Ronald Reagan evocatively described inflation as “violent as a mugger... and as deadly as a hitman”. The armed robber is now on the prowl. The problem is that the policeman cannot ward him off because his truncheon is tied behind his back. Whether inflation in India, currently riding at 7.61 per cent, has reached such alarming levels as to draw larcenist labels is debatable. The traditional monetary policy response to check inflation is to raise interest rates.
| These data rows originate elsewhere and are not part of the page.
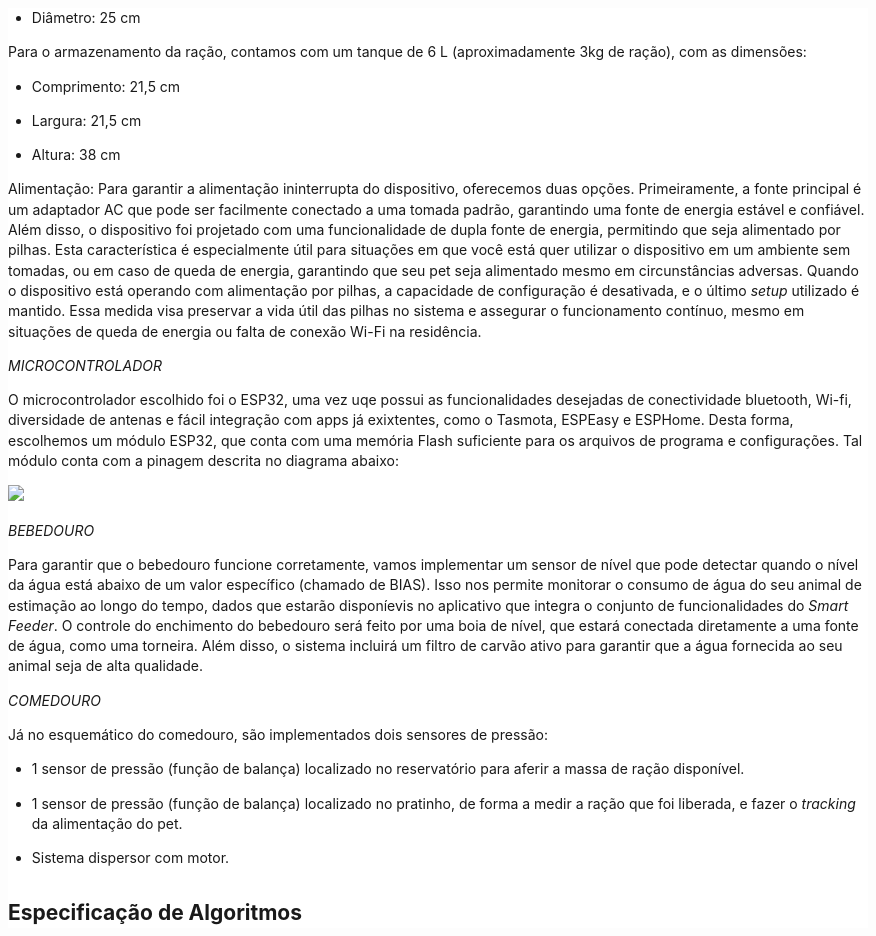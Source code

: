 - Diâmetro: 25 cm

Para o armazenamento da ração, contamos com um tanque de 6 L (aproximadamente 3kg de ração), com as dimensões:
- Comprimento: 21,5 cm
  
- Largura: 21,5 cm
  
- Altura: 38 cm

Alimentação:
Para garantir a alimentação ininterrupta do dispositivo, oferecemos duas opções. Primeiramente, a fonte principal é um adaptador AC que pode ser facilmente conectado a uma tomada padrão, garantindo uma fonte de energia estável e confiável. Além disso, o dispositivo foi projetado com uma funcionalidade de dupla fonte de energia, permitindo que seja alimentado por pilhas. Esta característica é especialmente útil para situações em que você está quer utilizar o dispositivo em um ambiente sem tomadas, ou em caso de queda de energia, garantindo que seu pet seja alimentado mesmo em circunstâncias adversas.
Quando o dispositivo está operando com alimentação por pilhas, a capacidade de configuração é desativada, e o último *setup* utilizado é mantido. Essa medida visa preservar a vida útil das pilhas no sistema e assegurar o funcionamento contínuo, mesmo em situações de queda de energia ou falta de conexão Wi-Fi na residência.

*MICROCONTROLADOR*

O microcontrolador escolhido foi o ESP32, uma vez uqe possui as funcionalidades desejadas de conectividade bluetooth, Wi-fi, diversidade de antenas e fácil integração com apps já exixtentes, como o Tasmota, ESPEasy e ESPHome.
Desta forma, escolhemos um módulo ESP32, que conta com uma memória Flash suficiente para os arquivos de programa e configurações. Tal módulo conta com a pinagem descrita no diagrama abaixo:

<img src="\images\ESP32-Pinout.jpg">

*BEBEDOURO*

Para garantir que o bebedouro funcione corretamente, vamos implementar um sensor de nível que pode detectar quando o nível da água está abaixo de um valor específico (chamado de BIAS). Isso nos permite monitorar o consumo de água do seu animal de estimação ao longo do tempo, dados que estarão disponíevis no aplicativo que integra o conjunto de funcionalidades do *Smart Feeder*. O controle do enchimento do bebedouro será feito por uma boia de nível, que estará conectada diretamente a uma fonte de água, como uma torneira. Além disso, o sistema incluirá um filtro de carvão ativo para garantir que a água fornecida ao seu animal seja de alta qualidade.

*COMEDOURO*

Já no esquemático do comedouro, são implementados dois sensores de pressão:
- 1 sensor de pressão (função de balança) localizado no reservatório para aferir a massa de ração disponível.
  
- 1 sensor de pressão (função de balança) localizado no pratinho, de forma a medir a ração que foi liberada, e fazer o *tracking* da alimentação do pet.
  
- Sistema dispersor com motor.

## Especificação de Algoritmos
With the country technically in a recession, the policy makers of the Reserve Bank of India were not expected to use that blunt instrument.
At the latest monetary policy review meeting that ended on December 4, the RBI’s policymakers chose to hold the policy interest rates and decided to persist with the accommodative policy that was embraced in June 2019. Liquidity has been sloshing around in the financial system. The net durable liquidity surplus in the system has ballooned to over Rs 8 trillion as on November 6 from Rs 2.56 trillion in March when India went into its first lockdown — an increase of over 213 per cent. The problem with this is that at a time when banks are looking to play safe and industry is reluctant to borrow, the deluge of money is winging its way back to the RBI through its reverse repo window. Banks still have surplus funds that they are deploying in the money markets where interest rates have tumbled below the reverse repo rate of 3.35 per cent, raising questions about the effectiveness of the policy rates. The problem of excess money is compounded by the fact that foreign investors have been pouring money into Indian equities and debt markets. The guiding principle within the central bank to deal with such a situation is to start longer term repo or reverse repo operations as these have no discernible impact on bond yields. That is precisely what the RBI has now done with its plans for on-tap repo operations and the decision to hold the reverse repo rate when most pundits had expected it to be cut.
The surplus liquidity has only stoked inflation. Earlier, the RBI felt that inflation would cool in the third quarter as lockdown-induced supply side disruptions ended. The policymakers now believe that these disruptions will continue. They have identified two other factors for the inflation spiral: the higher margins that consumers pay as a result of the increase in product prices and the effect of indirect taxes. This can only mean that inflation — already way above the upside tolerance limit of 6 per cent — is going to remain elevated. The RBI is running out of options to deal with the elephant in the room. And it does not help when the latest Households’ Inflation Expectations Survey reveals that 86.5 per cent of the respondents expect prices to rise over 12 months.